Posted by Dinah on November 20, 2004, at 21:06:05

In reply to Re: Mel's twisted logic » Dinah, posted by AuntieMel on November 19, 2004, at 11:10:07

However, I'm disillusioned. I think hospice might be fabulous for very end of life, but perhaps not so good for early end of life. I had to spend last night at the hospice because they gave my father morphine and his liver couldn't process it and he went from being completely lucid and having really important conversations with me and a business associate to moaning and incoherence. The social worker and nurse tried to convince me that it was his disease progressing and he needed the morphine. My father was *not* in severe pain. He has some aches in his legs from neuropathy, but that's it.

Two of his doctors confirmed this, and today he's back to being himself. Weak but coherent.

Fortunately I went to school with the charge nurse and arranged that my father be tested for sugars, and got help getting the doctor to write orders not to give him morphine.

He found out the night before they gave him the morphine what hospice meant. It made a huge difference to him. He stopped fighting me about the sitters when he found out he didn't need to worry about paying them indefinitely.

When I tell him I love him, he's been answering back. First he just said "back at you" but now he's saying "i love you too". He's showing affection with some other people who have come to visit too.
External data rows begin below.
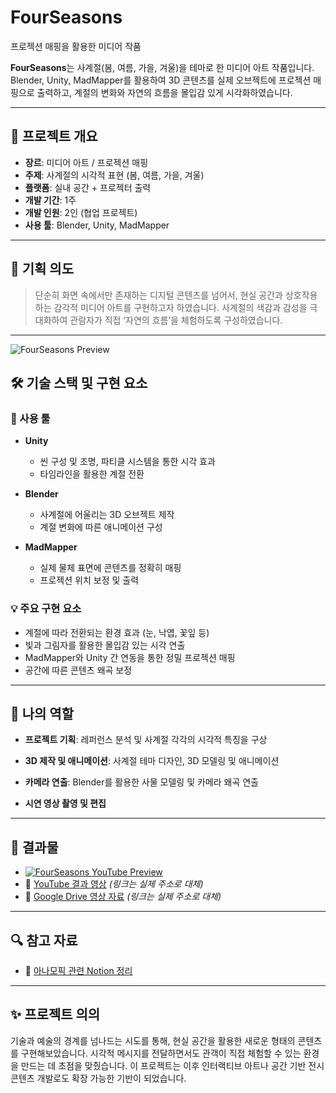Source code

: #  FourSeasons 
프로젝션 매핑을 활용한 미디어 작품

**FourSeasons**는 사계절(봄, 여름, 가을, 겨울)을 테마로 한 미디어 아트 작품입니다.  
Blender, Unity, MadMapper를 활용하여 3D 콘텐츠를 실제 오브젝트에 프로젝션 매핑으로 출력하고, 계절의 변화와 자연의 흐름을 몰입감 있게 시각화하였습니다.

---

## 📌 프로젝트 개요

- **장르**: 미디어 아트 / 프로젝션 매핑
- **주제**: 사계절의 시각적 표현 (봄, 여름, 가을, 겨울)
- **플랫폼**: 실내 공간 + 프로젝터 출력
- **개발 기간**: 1주
- **개발 인원**: 2인  (협업 프로젝트)
- **사용 툴**: Blender, Unity, MadMapper

---

## 🎯 기획 의도

> 단순히 화면 속에서만 존재하는 디지털 콘텐츠를 넘어서, 현실 공간과 상호작용하는 감각적 미디어 아트를 구현하고자 하였습니다. 사계절의 색감과 감성을 극대화하여 관람자가 직접 ‘자연의 흐름’을 체험하도록 구성하였습니다.

---
![FourSeasons Preview](./images/fourseasons-preview.png)

## 🛠 기술 스택 및 구현 요소

### 🔧 사용 툴

- **Unity**  
  - 씬 구성 및 조명, 파티클 시스템을 통한 시각 효과  
  - 타임라인을 활용한 계절 전환

- **Blender**  
  - 사계절에 어울리는 3D 오브젝트 제작  
  - 계절 변화에 따른 애니메이션 구성

- **MadMapper**  
  - 실제 물체 표면에 콘텐츠를 정확히 매핑  
  - 프로젝션 위치 보정 및 출력

### 💡 주요 구현 요소

- 계절에 따라 전환되는 환경 효과 (눈, 낙엽, 꽃잎 등)
- 빛과 그림자를 활용한 몰입감 있는 시각 연출
- MadMapper와 Unity 간 연동을 통한 정밀 프로젝션 매핑
- 공간에 따른 콘텐츠 왜곡 보정

---

## 👤 나의 역할

- **프로젝트 기획**: 레퍼런스 분석 및 사계절 각각의 시각적 특징을 구상
- **3D 제작 및 애니메이션**: 사계절 테마 디자인, 3D 모델링 및 애니메이션
- **카메라 연출**: Blender를 활용한 사물 모델링 및 카메라 왜곡 연출

- **시연 영상 촬영 및 편집**

---

## 📸 결과물
- [![FourSeasons YouTube Preview](https://img.youtube.com/vi/tkhlJgrF7c8/maxresdefault.jpg)](https://youtu.be/tkhlJgrF7c8)
- 🎥 [YouTube 결과 영상](https://youtu.be/tkhlJgrF7c8) *(링크는 실제 주소로 대체)*  
- 📂 [Google Drive 영상 자료](https://drive.google.com/file/d/1XljlmIJ9RaE212VBcE6cLzGSM-I_I4Vo/view?pli=1) *(링크는 실제 주소로 대체)*

---

## 🔍 참고 자료

- 📘 [아나모픽 관련 Notion 정리](https://www.notion.so/Anamorphic-1544b04e10ea80e69f7cc01acfe38713)

---

## ✨ 프로젝트 의의

기술과 예술의 경계를 넘나드는 시도를 통해, 현실 공간을 활용한 새로운 형태의 콘텐츠를 구현해보았습니다. 시각적 메시지를 전달하면서도 관객이 직접 체험할 수 있는 환경을 만드는 데 초점을 맞췄습니다. 이 프로젝트는 이후 인터랙티브 아트나 공간 기반 전시 콘텐츠 개발로도 확장 가능한 기반이 되었습니다.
This is potentially an incredibly important spiritual and relationship time for him. And it looks like he realizes that and is ready to take advantage of it. As long as he isn't in pain, it's my goal to keep him as normal mentally as he has been. Because he really has been. He's just weak, but sharp as a whip. The day before yesterday he figured out someone's motivations that I didn't see, and it was later confirmed. He remembered the nurse's names while I didn't. So he's more competent than I am. :) I don't think they're used to that, and I don't think they honor and respect that as much as they should.

I want him back home. This is just as damaging to him in some ways as the situation at home was. He deserves some respect and dignity for his not inconsiderable intellect while he can still use it. When he's in pain, I'll be the first to ask for morphine. But not until then.
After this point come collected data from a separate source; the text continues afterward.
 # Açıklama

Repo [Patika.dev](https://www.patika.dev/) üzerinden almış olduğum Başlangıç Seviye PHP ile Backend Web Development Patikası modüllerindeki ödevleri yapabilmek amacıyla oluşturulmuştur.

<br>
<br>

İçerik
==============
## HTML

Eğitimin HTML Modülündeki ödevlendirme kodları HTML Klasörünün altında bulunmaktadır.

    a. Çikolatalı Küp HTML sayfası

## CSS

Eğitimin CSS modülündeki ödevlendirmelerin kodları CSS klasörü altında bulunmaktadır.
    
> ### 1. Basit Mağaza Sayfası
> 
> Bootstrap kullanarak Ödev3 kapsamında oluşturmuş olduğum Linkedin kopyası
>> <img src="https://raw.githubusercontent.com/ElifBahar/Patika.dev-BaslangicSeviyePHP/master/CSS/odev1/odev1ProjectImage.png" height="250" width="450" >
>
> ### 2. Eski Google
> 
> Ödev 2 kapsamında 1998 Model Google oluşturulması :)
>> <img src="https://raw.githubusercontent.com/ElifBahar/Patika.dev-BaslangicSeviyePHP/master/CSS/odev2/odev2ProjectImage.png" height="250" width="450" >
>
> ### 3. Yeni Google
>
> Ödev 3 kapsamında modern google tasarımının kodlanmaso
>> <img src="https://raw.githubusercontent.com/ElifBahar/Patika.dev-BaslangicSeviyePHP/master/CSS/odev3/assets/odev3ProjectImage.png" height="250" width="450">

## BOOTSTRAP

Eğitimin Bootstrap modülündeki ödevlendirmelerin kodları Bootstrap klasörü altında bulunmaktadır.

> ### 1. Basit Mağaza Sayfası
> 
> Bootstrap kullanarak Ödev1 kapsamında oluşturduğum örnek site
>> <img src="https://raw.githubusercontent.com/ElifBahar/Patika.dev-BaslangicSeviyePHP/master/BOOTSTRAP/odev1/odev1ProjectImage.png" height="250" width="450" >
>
And I don't want them trying to convince me he's dying faster than he really is. The doctor was clear that jaundice will be there when the cirrhosis really starts to take over. I really was grateful for that because I have a clear way to check when they're saying it's his disease and not the medication they're giving. If I hadn't raised a big fuss, he'd still be out of it completely and his death would probably have been hastened, because morphine not clearing out of your body because of a bad liver can't possibly leave your life expectancy unaffected.

Still... I'm really upset. Enormously upset. That they think I'm a grown up and capable of handling all this.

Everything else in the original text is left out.